GIVEN ENTRIES:
+ + +

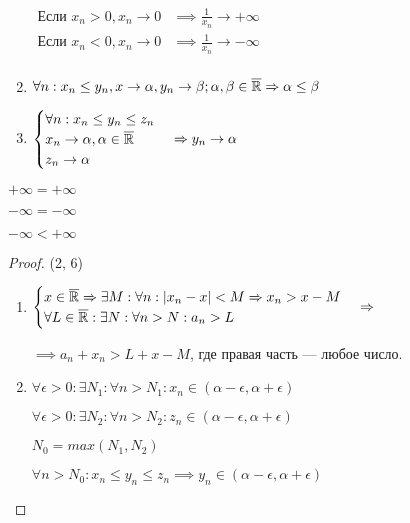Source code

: \begin{properties}
\begin{enumerate}
        $\begin{aligned}
            \text{Если } x_n > 0, x_n \to 0 & \implies \frac{1}{x_n} \to +\infty \\
            \text{Если } x_n < 0, x_n \to 0 & \implies \frac{1}{x_n} \to -\infty \\
        \end{aligned}$
        \item $\forall n: x_n \leq y_n, x \to \alpha, y_n \to \beta; \alpha, \beta \in \overline {\mathbb{R}} \Rightarrow \alpha \leq \beta$
        \item $\begin{cases}
            \forall n: x_n \leq y_n \leq z_n \\
            x_n \to \alpha, \alpha \in \overline{\mathbb{R}}\\
            z_n \to \alpha \\
        \end{cases} \Rightarrow y_n \to \alpha$
    \end{enumerate}
\end{properties}

\begin{remark}
    
    $+\infty = +\infty$

    $-\infty = -\infty$

    $-\infty < +\infty$
\end{remark}

\begin{proof} (2, 6)
    \begin{enumerate}
        \item[2] 
        $\begin{cases}
            x \in \overline{\mathbb{R}} \Rightarrow \exists M: \forall n: |x_n - x| < M \Rightarrow x_n > x - M \\
            \forall L \in \overline{\mathbb{R}}: \exists N: \forall n > N: a_n > L
        \end{cases} \Rightarrow$
        
        $\implies a_n + x_n > L + x - M$, где правая часть --- любое число.

        
        
        \item[6] $\forall \epsilon > 0: \exists N_1: \forall n > N_1: x_n \in (\alpha - \epsilon, \alpha + \epsilon)$

        $\forall \epsilon > 0: \exists N_2: \forall n > N_2: z_n \in (\alpha - \epsilon, \alpha + \epsilon)$

        $N_0 = max(N_1, N_2)$

        $\forall n > N_0: x_n \leq y_n \leq z_n \implies y_n \in (\alpha - \epsilon, \alpha + \epsilon)$
    \end{enumerate}
\end{proof}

+ + +

EXERCISE BRIEF: Restate the data above word for word, omitting every picture.

WRITTEN REPLY:
Source code

: \begin{properties}
\begin{enumerate}
        $\begin{aligned}
            \text{Если } x_n > 0, x_n \to 0 & \implies \frac{1}{x_n} \to +\infty \\
            \text{Если } x_n < 0, x_n \to 0 & \implies \frac{1}{x_n} \to -\infty \\
        \end{aligned}$
        \item $\forall n: x_n \leq y_n, x \to \alpha, y_n \to \beta; \alpha, \beta \in \overline {\mathbb{R}} \Rightarrow \alpha \leq \beta$
        \item $\begin{cases}
            \forall n: x_n \leq y_n \leq z_n \\
            x_n \to \alpha, \alpha \in \overline{\mathbb{R}}\\
            z_n \to \alpha \\
        \end{cases} \Rightarrow y_n \to \alpha$
    \end{enumerate}
\end{properties}

\begin{remark}
    
    $+\infty = +\infty$

    $-\infty = -\infty$

    $-\infty < +\infty$
\end{remark}

\begin{proof} (2, 6)
    \begin{enumerate}
        \item[2] 
        $\begin{cases}
            x \in \overline{\mathbb{R}} \Rightarrow \exists M: \forall n: |x_n - x| < M \Rightarrow x_n > x - M \\
            \forall L \in \overline{\mathbb{R}}: \exists N: \forall n > N: a_n > L
        \end{cases} \Rightarrow$
        
        $\implies a_n + x_n > L + x - M$, где правая часть --- любое число.

        
        
        \item[6] $\forall \epsilon > 0: \exists N_1: \forall n > N_1: x_n \in (\alpha - \epsilon, \alpha + \epsilon)$

        $\forall \epsilon > 0: \exists N_2: \forall n > N_2: z_n \in (\alpha - \epsilon, \alpha + \epsilon)$

        $N_0 = max(N_1, N_2)$

        $\forall n > N_0: x_n \leq y_n \leq z_n \implies y_n \in (\alpha - \epsilon, \alpha + \epsilon)$
    \end{enumerate}
\end{proof}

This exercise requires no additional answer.